Strona:Boecker-Stove - Chata wuja Tomasza.djvu/379

Ta strona została uwierzytelniona.
375
przez Boecker Stove

— Tak — odpowiedział Jerzy zdziwiony, zauważywszy jej pomięszanie.
— Może pan wie... może pan słyszał, że miał on... mulata, imieniem Jerzy?
— A tak, Jerzy Harrys. Znałem go dobrze, ożenił się z panną mojej matki; lecz uciekł i zapewne jest już w Kanadzie.
— Uciekł! o chwała Najwyższemu! — zawołała pani de Thoux.
Jerzy z coraz większą ciekawością i zadziwieniem patrzał na nią.
— To mój brat! — zawołała pani de Thoux, zalewając się łzami.
— Jakto, pani brat?...
— Tak, panie Szelby — i podniosła dumnie głowę. — Jerzy Harrys jest moim bratem!
— Czy być może? — zawołał Jerzy, cofając się i z niedowierzaniem patrząc na panią de Thoux.
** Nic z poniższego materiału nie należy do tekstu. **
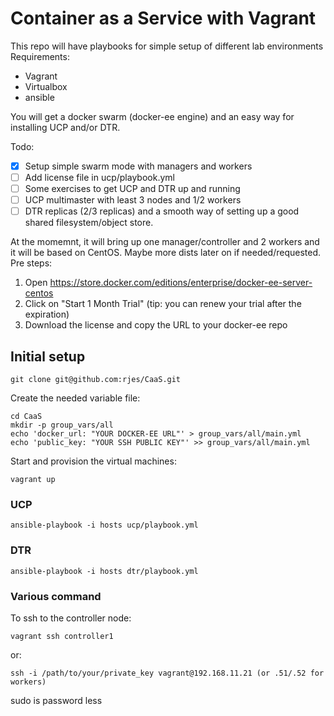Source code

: # Container as a Service with Vagrant

This repo will have playbooks for simple setup of different lab environments
Requirements:
- Vagrant
- Virtualbox
- ansible

You will get a docker swarm (docker-ee engine) and an easy way for installing UCP and/or DTR.

Todo:
- [x] Setup simple swarm mode with managers and workers
- [ ] Add license file in ucp/playbook.yml
- [ ] Some exercises to get UCP and DTR up and running
- [ ] UCP multimaster with least 3 nodes and 1/2 workers
- [ ] DTR replicas (2/3 replicas) and a smooth way of setting up a good shared filesystem/object store.

At the momemnt, it will bring up one manager/controller and 2 workers and it will be based on CentOS. Maybe more dists later on if needed/requested.
Pre steps:
1. Open https://store.docker.com/editions/enterprise/docker-ee-server-centos
2. Click on "Start 1 Month Trial" (tip: you can renew your trial after the expiration)
3. Download the license and copy the URL to your docker-ee repo

## Initial setup

```
git clone git@github.com:rjes/CaaS.git
```
Create the needed variable file:
```
cd CaaS
mkdir -p group_vars/all
echo 'docker_url: "YOUR DOCKER-EE URL"' > group_vars/all/main.yml
echo 'public_key: "YOUR SSH PUBLIC KEY"' >> group_vars/all/main.yml
``` 
Start and provision the virtual machines:
```
vagrant up
```
### UCP
```
ansible-playbook -i hosts ucp/playbook.yml
```
### DTR
```
ansible-playbook -i hosts dtr/playbook.yml
```

### Various command
To ssh to the controller node:
```
vagrant ssh controller1
```
or:
```
ssh -i /path/to/your/private_key vagrant@192.168.11.21 (or .51/.52 for workers)
```
sudo is password less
— Tak! byłam sprzedaną na Południe, kiedy on był jeszcze małym chłopięciem. Dobry, szlachetny pan mię kupił i zaprowadził do kolonji francuskiej, uwolnił mię i poślubił. Straciłam niedawno mego najlepszego przyjaciela — ze smutkiem mówiła pani de Thoux — wracam do Kentucky z zamiarem odszukania mego brata i wykupienia go.
— W istocie, słyszałem od niego, że miał siostrę Emilję, którą sprzedali na Południe.
— Ja nią jestem. Powiedzcie, proszę was, co się z nim stało, gdzie on?
— Dzielny to był młodzieniec! — odpowiedział Jerzy. — Pomimo wszystkich przeszkód i trudności pozyskał ogromną sławę przez swe zdolności. Mogę o tem panią upewnić; znałem go dobrze, bo wziął żonę z domu naszego.
— I kto jest jego żona? — spytała z niespokojnością pani de Thoux.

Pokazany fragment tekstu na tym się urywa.